There were holes in Alia’s story. Little things that lingered at the bottom of my consciousness like coins in a well. Shaba couldn’t have invented the Sahwa. That started in Ramadi with the Sunni Awakening — there were books about it. And a quick Google search showed that snow had turned Baghdad white in 2008, a full two years after First Cav was stationed in Ashuriyah. Little holes that made me think there were bigger holes.

And yet.

“That’s too crazy to make up,” Snoop said.

He had a point. I kept thinking about our grandpa telling Will and me that the truest war stories made the least sense.

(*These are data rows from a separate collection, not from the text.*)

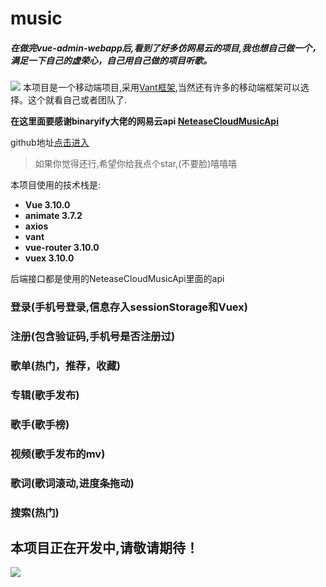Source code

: # music

##### 在做完vue-admin-webapp后,看到了好多仿网易云的项目,我也想自己做一个，满足一下自己的虚荣心，自己用自己做的项目听歌。

![](https://blog-1259178461.cos.ap-chengdu.myqcloud.com/vue-music/pkq.png)
本项目是一个移动端项目,采用[Vant框架](https://youzan.github.io/vant/#/zh-CN/intro),当然还有许多的移动端框架可以选择。这个就看自己或者团队了.

**在这里面要感谢binaryify大佬的网易云api                 [NeteaseCloudMusicApi](https://github.com/Binaryify/NeteaseCloudMusicApi)**

github地址[点击进入](https://github.com/yqxshiki/music)
>如果你觉得还行,希望你给我点个star,(不要脸)嘻嘻嘻

本项目使用的技术栈是:

* **Vue 3.10.0**
* **animate 3.7.2**
* **axios**
* **vant**
* **vue-router 3.10.0**
* **vuex 3.10.0**

后端接口都是使用的NeteaseCloudMusicApi里面的api

### 登录(手机号登录,信息存入sessionStorage和Vuex)

### 注册(包含验证码,手机号是否注册过)

### 歌单(热门，推荐，收藏)

### 专辑(歌手发布)

### 歌手(歌手榜)

### 视频(歌手发布的mv)

### 歌词(歌词滚动,进度条拖动)

### 搜索(热门)


## **本项目正在开发中,请敬请期待！**

![](https://blog-1259178461.cos.ap-chengdu.myqcloud.com/vue-music/pkq.jpeg)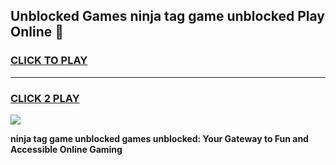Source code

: 
## Unblocked Games ninja tag game unblocked Play Online 👋
<h3>
<a href="https://news.freeplayer.one?title=ninja_tag_game_unblocked&ref=17F">CLICK TO PLAY</a></h3>
<hr>

<h3>
<a href="https://news.freeplayer.one?title=ninja_tag_game_unblocked&ref=17F">CLICK 2 PLAY</a>
  
</h3>

<a href="https://news.freeplayer.one?title=ninja_tag_game_unblocked&ref=17F/"><img src="https://clearcache.store/games.png"></a>


**ninja tag game unblocked games unblocked: Your Gateway to Fun and Accessible Online Gaming**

He’d been talking about World War II, but maybe this was something our little brushfire war had in common with his.

I ate a turkey sandwich and drank coffee for lunch and thought about star-crossed love. I could see an American soldier making a play for a good-looking Iraqi girl. Even a sixteen-year-old. But I couldn’t see it as the kind of grand romance Alia told. I wondered what the real story was.

Even though my hands were already shaking from too much caffeine, I chugged a Rip It and walked downstairs, following the sound of a low roar.

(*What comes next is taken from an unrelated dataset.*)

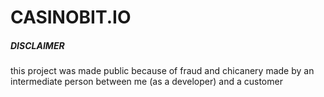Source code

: # CASINOBIT.IO

##### DISCLAIMER
this project was made public because of fraud and chicanery made by an intermediate person between me (as a developer) and a  customer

It was Sahwa payday. Dozens upon dozens of Iraqi men twisted around the foyer in a coiling line that extended out the front door. The Sahwa were separated by clothing and grouped accordingly: some wore khaki-brown shirts with matching baseball caps; others navy-blue armbands with Iraqi flags; while still others bore black vests and jeans. Glossy orange dust pervaded the air like dirt beaten from a rug, and sweat and moisture clung to my skin. I swung my rifle to my front and waded in.

Molazim Porter!”

I heard Fat Mukhtar’s deep voice to my right, remembering that I’d promised to push his group to the front of the line. Whoops, I thought.

The large man bumped into me, leading with his stomach. The sneer on his face suggested it wasn’t a conversation I could avoid, so I waved up Snoop from the payment table and faced the angry tribal leader.

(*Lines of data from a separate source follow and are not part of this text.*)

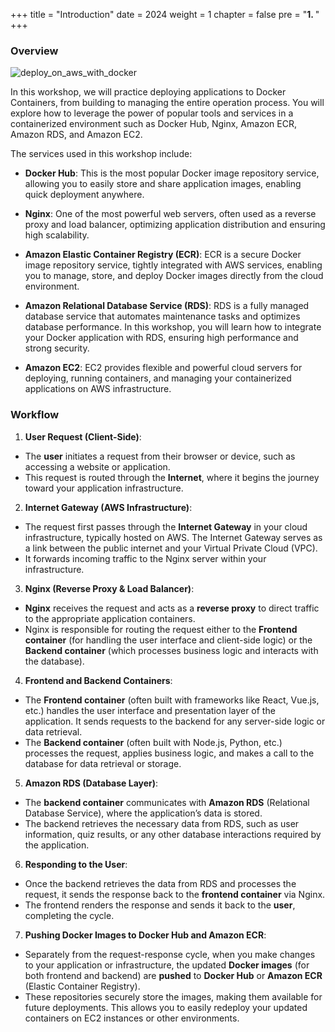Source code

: +++
title = "Introduction"
date = 2024
weight = 1
chapter = false
pre = "<b>1. </b>"
+++

### Overview

![deploy_on_aws_with_docker](/images/1-introduction/deploy_on_aws_with_docker.png)

In this workshop, we will practice deploying applications to Docker Containers, from building to managing the entire operation process. You will explore how to leverage the power of popular tools and services in a containerized environment such as Docker Hub, Nginx, Amazon ECR, Amazon RDS, and Amazon EC2.

The services used in this workshop include:

- **Docker Hub**: This is the most popular Docker image repository service, allowing you to easily store and share application images, enabling quick deployment anywhere.

- **Nginx**: One of the most powerful web servers, often used as a reverse proxy and load balancer, optimizing application distribution and ensuring high scalability.

- **Amazon Elastic Container Registry (ECR)**: ECR is a secure Docker image repository service, tightly integrated with AWS services, enabling you to manage, store, and deploy Docker images directly from the cloud environment.

- **Amazon Relational Database Service (RDS)**: RDS is a fully managed database service that automates maintenance tasks and optimizes database performance. In this workshop, you will learn how to integrate your Docker application with RDS, ensuring high performance and strong security.

- **Amazon EC2**: EC2 provides flexible and powerful cloud servers for deploying, running containers, and managing your containerized applications on AWS infrastructure.

### Workflow

1. **User Request (Client-Side)**:

- The **user** initiates a request from their browser or device, such as accessing a website or application.
- This request is routed through the **Internet**, where it begins the journey toward your application infrastructure.

2. **Internet Gateway (AWS Infrastructure)**:

- The request first passes through the **Internet Gateway** in your cloud infrastructure, typically hosted on AWS. The Internet Gateway serves as a link between the public internet and your Virtual Private Cloud (VPC).
- It forwards incoming traffic to the Nginx server within your infrastructure.

3. **Nginx (Reverse Proxy & Load Balancer)**:

- **Nginx** receives the request and acts as a **reverse proxy** to direct traffic to the appropriate application containers.
- Nginx is responsible for routing the request either to the **Frontend container** (for handling the user interface and client-side logic) or the **Backend container** (which processes business logic and interacts with the database).

4. **Frontend and Backend Containers**:

- The **Frontend container** (often built with frameworks like React, Vue.js, etc.) handles the user interface and presentation layer of the application. It sends requests to the backend for any server-side logic or data retrieval.
- The **Backend container** (often built with Node.js, Python, etc.) processes the request, applies business logic, and makes a call to the database for data retrieval or storage.

5. **Amazon RDS (Database Layer)**:

- The **backend container** communicates with **Amazon RDS** (Relational Database Service), where the application’s data is stored.
- The backend retrieves the necessary data from RDS, such as user information, quiz results, or any other database interactions required by the application.

6. **Responding to the User**:

- Once the backend retrieves the data from RDS and processes the request, it sends the response back to the **frontend container** via Nginx.
- The frontend renders the response and sends it back to the **user**, completing the cycle.

7. **Pushing Docker Images to Docker Hub and Amazon ECR**:

- Separately from the request-response cycle, when you make changes to your application or infrastructure, the updated **Docker images** (for both frontend and backend) are **pushed** to **Docker Hub** or **Amazon ECR** (Elastic Container Registry).
- These repositories securely store the images, making them available for future deployments. This allows you to easily redeploy your updated containers on EC2 instances or other environments.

I feigned understanding as Snoop asked why he was upset, nodding through the accusation that I’d lied about payment order. Spit danced around my head. After a minute, I tapped my watch and spoke over him.

“First, you ever touch me with that flab again, we’ll take you up to the canal and see if you can float.” I didn’t think Snoop’s English was good enough to effectively convey the threat, so I poked the mukhtar’s stomach rolls with my index and middle fingers. He took a small step back. Every Sahwa guard in Ashuriyah was watching — I needed to be the scorpion. “Second, why honor a man who knew about Shaba’s grave? Third — there is no third. Just don’t ever fucking touch me like that again.”

That seemed to bury Fat Mukhtar’s wrath. “It was him?” he asked.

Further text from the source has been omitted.